A intimidar, ao desistirem de passar por boas moças. Eventuais
falhas ou despreparo serão saneados no âmbito de muvucas, à
meia-luz, no som que sufoca palavras nem tão sinceras, e no frigir
de ovos.
Contudo, os homens sempre querem mais. Não se
contentam com pouco. Aqui vieram para conquistar. Nem que tenham que
se livrar de estratégias e doutrinas que os acompanham desde os
primórdios. O tempo urge, embora não reconheçam que se trata de uma
questão de sobrevivência. Basta retocar o seu corriqueiro status.
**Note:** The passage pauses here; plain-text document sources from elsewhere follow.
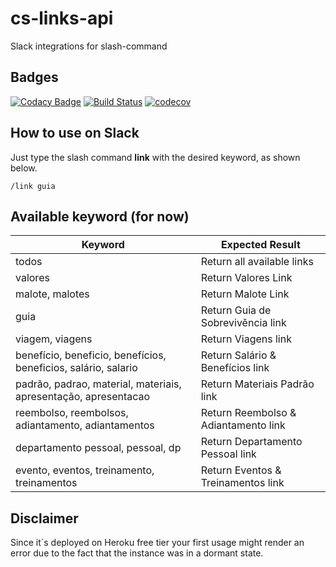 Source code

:# cs-links-api

Slack integrations for slash-command

## Badges

[![Codacy Badge](https://app.codacy.com/project/badge/Grade/6bc4338017a147f7b18f9d1f853981a5)](https://www.codacy.com/manual/concrete/cs-links-api?utm_source=github.com&amp;utm_medium=referral&amp;utm_content=concretesolutions/cs-links-api&amp;utm_campaign=Badge_Grade)
[![Build Status](https://travis-ci.org/concretesolutions/cs-links-api.svg?branch=master)](https://travis-ci.org/concretesolutions/cs-links-api)
[![codecov](https://codecov.io/gh/concretesolutions/cs-links-api/branch/master/graph/badge.svg)](https://codecov.io/gh/concretesolutions/cs-links-api)

## How to use on Slack

Just type the slash command **link** with the desired keyword, as shown below.

`/link guia`

## Available keyword (for now)

| Keyword                                                         | Expected Result                      |
| --------------------------------------------------------------- | ------------------------------------ |
| todos                                                           | Return all available links           |
| valores                                                         | Return Valores Link                  |
| malote, malotes                                                 | Return Malote Link                   |
| guia                                                            | Return Guia de Sobrevivência link    |
| viagem, viagens                                                 | Return Viagens link                  |
| benefício, beneficio, benefícios, beneficios, salário, salario  | Return Salário & Benefícios link     |
| padrão, padrao, material, materiais, apresentação, apresentacao | Return Materiais Padrão link         |
| reembolso, reembolsos, adiantamento, adiantamentos              | Return Reembolso & Adiantamento link |
| departamento pessoal, pessoal, dp                               | Return Departamento Pessoal     link |
| evento, eventos, treinamento, treinamentos                      | Return Eventos & Treinamentos   link |

## **Disclaimer**

 Since it´s deployed on Heroku free tier your first usage might render an error due to the fact that the instance was in a dormant state.
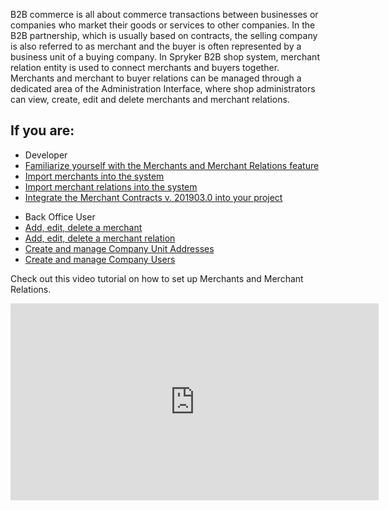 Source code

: B2B commerce is all about commerce transactions between businesses or companies who market their goods or services to other companies. In the B2B partnership, which is usually based on contracts, the selling company is also referred to as merchant and the buyer is often represented by a business unit of a buying company. In Spryker B2B shop system, merchant relation entity is used to connect merchants and buyers together. Merchants and merchant to buyer relations can be managed through a dedicated area of the Administration Interface, where shop administrators can view, create, edit and delete merchants and merchant relations.

## If you are:

<div class="mr-container">
    <div class="mr-list-container">
        <!-- col1 -->
        <div class="mr-col">
            <ul class="mr-list mr-list-green">
                <li class="mr-title">Developer</li>
                <li><a href="https://documentation.spryker.com/v4/docs/merchants-and-merchant-relations-overview" class="mr-link">Familiarize yourself with the Merchants and Merchant Relations feature</a></li>
                <li><a href="https://documentation.spryker.com/v4/docs/howto-import-merchants-and-merchant-relations#importing-merchants">Import merchants into the system</a></li>
                <li><a href="https://documentation.spryker.com/v4/docs/howto-import-merchants-and-merchant-relations#importing-merchant-relations" class="mr-link">Import merchant relations into the system</a></li>
                <li><a href="https://documentation.spryker.com/v4/docs/merchant-contracts-feature-integration-201903" class="mr-link">Integrate the Merchant Contracts v. 201903.0 into your project</a></li>
            </ul>
        </div>
         <!-- col2 -->
        <div class="mr-col">
            <ul class="mr-list mr-list-blue">
                <li class="mr-title"> Back Office User</li>
                <li><a href="https://documentation.spryker.com/v4/docs/managing-merchants" class="mr-link">Add, edit, delete a merchant</a></li>
                <li><a href="https://documentation.spryker.com/v4/docs/managing-merchant-relations" class="mr-link">Add, edit, delete a merchant relation</a></li>
                <li><a href="https://documentation.spryker.com/v4/docs/managing-company-unit-addresses" class="mr-link">Create and manage Company Unit Addresses</a></li>
                <li><a href="https://documentation.spryker.com/v4/docs/managing-company-users" class="mr-link">Create and manage Company Users</a></li>
            </ul>
        </div>
        </div>
</div>

Check out this video tutorial on how to set up Merchants and Merchant Relations.
<iframe src="https://fast.wistia.net/embed/iframe/aowgi1c6k1" title="How to Setup Merchants and Merchant Relationships in Spryker B2B Video" allowtransparency="true" frameborder="0" scrolling="no" class="wistia_embed" name="wistia_embed" allowfullscreen="0" mozallowfullscreen="0" webkitallowfullscreen="0" oallowfullscreen="0" msallowfullscreen="0" width="589" height="315"></iframe> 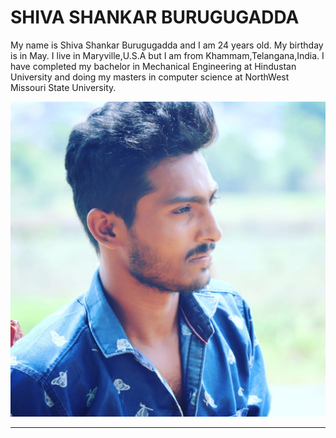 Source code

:# SHIVA SHANKAR BURUGUGADDA
My name is Shiva Shankar Burugugadda and I am 24 years old. My birthday is in May. I live in Maryville,U.S.A but I am from Khammam,Telangana,India. I have completed my bachelor in Mechanical Engineering at Hindustan University and doing my masters in computer science at NorthWest Missouri State University.

![Shiva](my-image.jpg)

**** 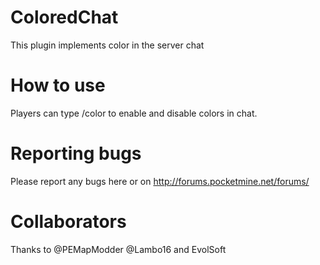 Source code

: ColoredChat
===========
This plugin implements color in the server chat

How to use
===========

Players can type /color to enable and disable colors in chat.

Reporting bugs
===========

Please report any bugs here or on http://forums.pocketmine.net/forums/

Collaborators
===========

Thanks to @PEMapModder @Lambo16 and EvolSoft
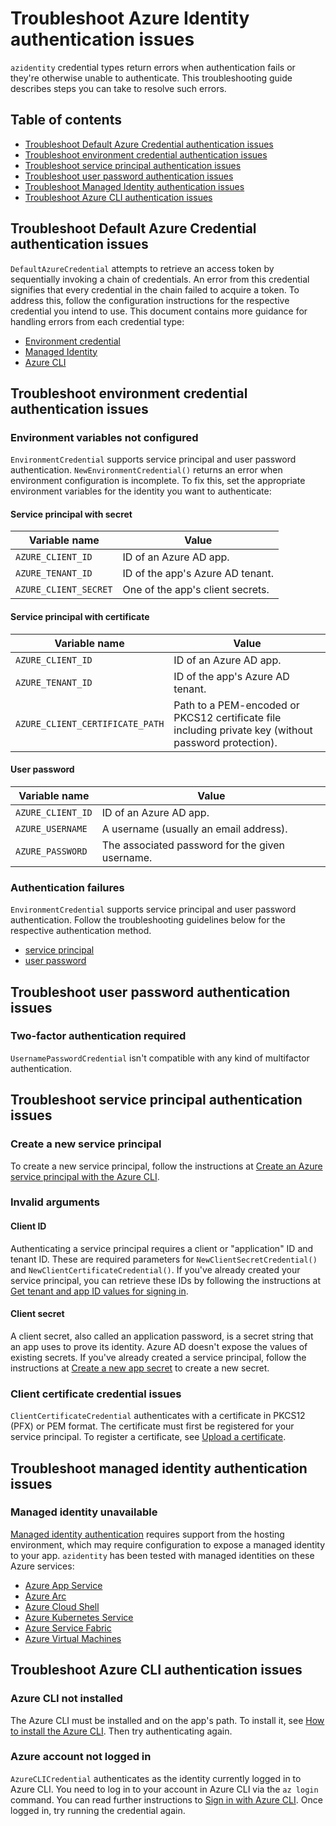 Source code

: # Troubleshoot Azure Identity authentication issues

`azidentity` credential types return errors when authentication fails or they're otherwise unable to authenticate. This troubleshooting guide describes steps you can take to resolve such errors.

## Table of contents

- [Troubleshoot Default Azure Credential authentication issues](#troubleshoot-default-azure-credential-authentication-issues)
- [Troubleshoot environment credential authentication issues](#troubleshoot-environment-credential-authentication-issues)
- [Troubleshoot service principal authentication issues](#troubleshoot-service-principal-authentication-issues)
- [Troubleshoot user password authentication issues](#troubleshoot-user-password-authentication-issues)
- [Troubleshoot Managed Identity authentication issues](#troubleshoot-managed-identity-authentication-issues)
- [Troubleshoot Azure CLI authentication issues](#troubleshoot-azure-cli-authentication-issues)

## Troubleshoot Default Azure Credential authentication issues

`DefaultAzureCredential` attempts to retrieve an access token by sequentially invoking a chain of credentials. An error from this credential signifies that every credential in the chain failed to acquire a token. To address this, follow the configuration instructions for the respective credential you intend to use. This document contains more guidance for handling errors from each credential type:

-  [Environment credential](#troubleshoot-environment-credential-authentication-issues)
-  [Managed Identity](#troubleshoot-managed-identity-authentication-issues)
-  [Azure CLI](#troubleshoot-azure-cli-authentication-issues)

## Troubleshoot environment credential authentication issues

### Environment variables not configured

`EnvironmentCredential` supports service principal and user password authentication. `NewEnvironmentCredential()` returns an error when environment configuration is incomplete. To fix this, set the appropriate environment variables for the identity you want to authenticate:

#### Service principal with secret

| Variable name | Value |
| --- | --- |
`AZURE_CLIENT_ID` | ID of an Azure AD app. |
`AZURE_TENANT_ID` | ID of the app's Azure AD tenant. |
`AZURE_CLIENT_SECRET` | One of the app's client secrets. |

#### Service principal with certificate

| Variable name | Value |
| --- | --- |
`AZURE_CLIENT_ID` | ID of an Azure AD app. |
`AZURE_TENANT_ID` | ID of the app's Azure AD tenant. |
`AZURE_CLIENT_CERTIFICATE_PATH` | Path to a PEM-encoded or PKCS12 certificate file including private key (without password protection). |

#### User password

| Variable name | Value |
| --- | --- |
`AZURE_CLIENT_ID` | ID of an Azure AD app. |
`AZURE_USERNAME` | A username (usually an email address). |
`AZURE_PASSWORD` | The associated password for the given username. |

### Authentication failures

`EnvironmentCredential` supports service principal and user password authentication. Follow the troubleshooting guidelines below for the respective authentication method.

- [service principal](#troubleshoot-service-principal-authentication-issues)
- [user password](#troubleshoot-user-password-authentication-issues)

## Troubleshoot user password authentication issues

### Two-factor authentication required

`UsernamePasswordCredential` isn't compatible with any kind of multifactor authentication.

## Troubleshoot service principal authentication issues

### Create a new service principal

To create a new service principal, follow the instructions at [Create an Azure service principal with the Azure CLI](https://docs.microsoft.com/cli/azure/create-an-azure-service-principal-azure-cli).

### Invalid arguments

#### Client ID

Authenticating a service principal requires a client or "application" ID and tenant ID. These are required parameters for `NewClientSecretCredential()` and `NewClientCertificateCredential()`. If you've already created your service principal, you can retrieve these IDs by following the instructions at [Get tenant and app ID values for signing in](https://docs.microsoft.com/azure/active-directory/develop/howto-create-service-principal-portal#get-tenant-and-app-id-values-for-signing-in).

#### Client secret

A client secret, also called an application password, is a secret string that an app uses to prove its identity. Azure AD doesn't expose the values of existing secrets. If you've already created a service principal, follow the instructions at [Create a new app secret](https://docs.microsoft.com/azure/active-directory/develop/howto-create-service-principal-portal#option-2-create-a-new-application-secret) to create a new secret.

### Client certificate credential issues

`ClientCertificateCredential` authenticates with a certificate in PKCS12 (PFX) or PEM format. The certificate must first be registered for your service principal. To register a certificate, see [Upload a certificate](https://docs.microsoft.com/azure/active-directory/develop/howto-create-service-principal-portal#option-1-upload-a-certificate).

## Troubleshoot managed identity authentication issues

### Managed identity unavailable

[Managed identity authentication](https://docs.microsoft.com/azure/active-directory/managed-identities-azure-resources/overview) requires support from the hosting environment, which may require configuration to expose a managed identity to your app. `azidentity` has been tested with managed identities on these Azure services:

- [Azure App Service](https://docs.microsoft.com/azure/app-service/overview-managed-identity)
- [Azure Arc](https://docs.microsoft.com/azure/azure-arc/servers/managed-identity-authentication)
- [Azure Cloud Shell](https://docs.microsoft.com/azure/cloud-shell/overview)
- [Azure Kubernetes Service](https://docs.microsoft.com/azure/aks/use-managed-identity)
- [Azure Service Fabric](https://docs.microsoft.com/azure/service-fabric/configure-existing-cluster-enable-managed-identity-token-service)
- [Azure Virtual Machines](https://docs.microsoft.com/azure/active-directory/managed-identities-azure-resources/qs-configure-portal-windows-vm)

## Troubleshoot Azure CLI authentication issues

### Azure CLI not installed

The Azure CLI must be installed and on the app's path. To install it, see [How to install the Azure CLI](https://docs.microsoft.com/cli/azure/install-azure-cli). Then try authenticating again.

### Azure account not logged in

`AzureCLICredential` authenticates as the identity currently logged in to Azure CLI. You need to log in to your account in Azure CLI via the `az login` command. You can read further instructions to [Sign in with Azure CLI](https://docs.microsoft.com/cli/azure/authenticate-azure-cli). Once logged in, try running the credential again.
Alguém tem que ceder. Se é que algum dia eles cederam. Se
invocada a memória, preferiram se omitir. Odeiam dar satisfações.
Explicar o quê, quando se embrenham em outras paragens? O seu teto
baixou depois de experimentarem anos de convivência - que hoje em
dia se transformaram em breves encontros - sob o tacão de mulheres
que os obrigaram a respirar o dia-a-dia sem descanso. Agora querem
se libertar de tarefas, encargos, providências, da escala de
horários, do revezamento de papéis que confundem o seu eu, de
interferir na conduta moral da sociedade conjugal a que pertencem.
Mesmo porque não têm mais ingerência no seu futuro, suprimiram-lhe a
última palavra.
Melhor pedir demissão e atarraxar a máscara do cinismo.
Fingir-se de pai, procurar ter um relacionamento de alto nível com a
ex e manipular as caras novas. Sabendo se desvencilhar das que se
fazem de difícil e oferecem em troca um outro quebra-cabeça para
brincar. E se enredar. Cuidado, o amor pode pôr tudo a perder. Fazer
uso da liberdade é uma arte e requer profissionalismo.
Não se submeter a apelos para um juízo fundado na convivência
estreita, o padrão normal da sociedade, e correr o risco de viver à
margem, uma estranha criatura difícil de ser rotulada. Solitário,
dizem, embora se aperceba em seus olhos o bruxulear do desejo. Pouco
adianta, se levantam suspeitas sobre quem marcha desacompanhado.
Paira uma exigência para que escolha, sem mais delongas, a sua
eleita. A indefinição não cai bem, lançam sobre os seus ombros a
pecha de imaturo, complicado, excêntrico, arredio. Seu destino na
eterna procura intranqüiliza quem o observa, o contágio ameaça.
Ele pode não estar realizado nem feliz, mas de maneira alguma
quer voltar atrás ou reproduzir seu passado, ainda que não se
arrependa. O futuro é o presente perfeito em que constrói no
infinito o mais-que-perfeito do indicativo com particípio no
passado, se é que restou algum gerúndio. Livre do condicional, se
sente como um pássaro, a voar com as asas da liberdade. Que abre as
portas pra todos nós. Cantarola na música a alma feminina. Como
ninguém. Ele na poesia e ela na platéia. Um casamento perfeito.